## About this exercise
The answer must consist of every line in the data that contains "values".
── Material provided
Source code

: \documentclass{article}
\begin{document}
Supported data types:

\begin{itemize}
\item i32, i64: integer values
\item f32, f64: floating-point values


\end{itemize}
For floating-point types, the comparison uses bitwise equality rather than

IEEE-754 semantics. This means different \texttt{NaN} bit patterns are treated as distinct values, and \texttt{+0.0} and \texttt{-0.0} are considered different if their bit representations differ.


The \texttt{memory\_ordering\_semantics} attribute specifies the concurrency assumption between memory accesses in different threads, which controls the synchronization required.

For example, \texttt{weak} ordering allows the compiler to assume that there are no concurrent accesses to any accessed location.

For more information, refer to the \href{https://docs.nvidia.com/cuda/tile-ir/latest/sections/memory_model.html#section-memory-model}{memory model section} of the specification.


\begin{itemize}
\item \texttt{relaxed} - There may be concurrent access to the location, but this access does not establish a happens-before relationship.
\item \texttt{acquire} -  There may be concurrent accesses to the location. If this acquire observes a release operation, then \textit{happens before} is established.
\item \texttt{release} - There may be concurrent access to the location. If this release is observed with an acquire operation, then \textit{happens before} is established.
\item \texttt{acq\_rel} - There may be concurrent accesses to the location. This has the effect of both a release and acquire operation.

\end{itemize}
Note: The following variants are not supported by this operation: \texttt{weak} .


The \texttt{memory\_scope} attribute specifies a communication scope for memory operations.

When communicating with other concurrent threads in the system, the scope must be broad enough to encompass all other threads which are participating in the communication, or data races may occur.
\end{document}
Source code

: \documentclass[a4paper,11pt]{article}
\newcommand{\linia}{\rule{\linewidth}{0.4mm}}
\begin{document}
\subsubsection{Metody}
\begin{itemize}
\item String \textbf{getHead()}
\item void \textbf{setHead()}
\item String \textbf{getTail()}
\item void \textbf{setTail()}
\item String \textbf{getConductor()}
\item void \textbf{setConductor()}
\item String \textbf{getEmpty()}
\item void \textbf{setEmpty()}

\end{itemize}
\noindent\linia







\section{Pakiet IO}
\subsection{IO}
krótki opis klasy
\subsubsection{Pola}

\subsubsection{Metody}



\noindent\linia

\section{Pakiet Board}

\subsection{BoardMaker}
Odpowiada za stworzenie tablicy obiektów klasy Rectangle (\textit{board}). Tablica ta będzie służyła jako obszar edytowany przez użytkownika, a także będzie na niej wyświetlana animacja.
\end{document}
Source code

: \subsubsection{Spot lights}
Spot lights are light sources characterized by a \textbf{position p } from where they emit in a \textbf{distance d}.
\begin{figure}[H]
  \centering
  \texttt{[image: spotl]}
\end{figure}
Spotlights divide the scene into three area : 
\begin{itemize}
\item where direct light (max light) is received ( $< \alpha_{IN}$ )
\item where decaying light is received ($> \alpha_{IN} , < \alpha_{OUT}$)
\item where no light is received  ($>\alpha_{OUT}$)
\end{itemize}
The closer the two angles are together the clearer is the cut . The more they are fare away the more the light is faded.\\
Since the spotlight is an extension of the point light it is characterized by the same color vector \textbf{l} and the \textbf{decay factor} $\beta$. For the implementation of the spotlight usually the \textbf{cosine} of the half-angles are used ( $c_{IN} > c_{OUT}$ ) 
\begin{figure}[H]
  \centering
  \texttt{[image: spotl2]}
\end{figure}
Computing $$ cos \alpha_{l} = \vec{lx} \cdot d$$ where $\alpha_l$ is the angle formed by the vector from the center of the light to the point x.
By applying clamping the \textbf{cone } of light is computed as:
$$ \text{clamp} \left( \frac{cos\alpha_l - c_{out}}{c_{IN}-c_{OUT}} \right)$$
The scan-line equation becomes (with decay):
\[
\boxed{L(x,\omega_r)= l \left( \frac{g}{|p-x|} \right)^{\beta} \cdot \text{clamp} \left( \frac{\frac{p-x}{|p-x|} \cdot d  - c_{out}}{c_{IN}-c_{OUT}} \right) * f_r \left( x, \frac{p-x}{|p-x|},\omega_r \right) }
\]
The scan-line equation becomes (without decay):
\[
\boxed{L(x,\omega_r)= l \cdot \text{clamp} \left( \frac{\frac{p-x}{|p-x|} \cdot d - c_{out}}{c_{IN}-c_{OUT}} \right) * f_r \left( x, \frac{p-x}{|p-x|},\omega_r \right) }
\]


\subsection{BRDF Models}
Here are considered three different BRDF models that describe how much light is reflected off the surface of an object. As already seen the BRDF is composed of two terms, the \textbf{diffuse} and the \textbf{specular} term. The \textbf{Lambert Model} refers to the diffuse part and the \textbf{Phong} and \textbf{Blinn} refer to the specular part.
────
## Answer space
\item i32, i64: integer values
\item f32, f64: floating-point values
IEEE-754 semantics. This means different \texttt{NaN} bit patterns are treated as distinct values, and \texttt{+0.0} and \texttt{-0.0} are considered different if their bit representations differ.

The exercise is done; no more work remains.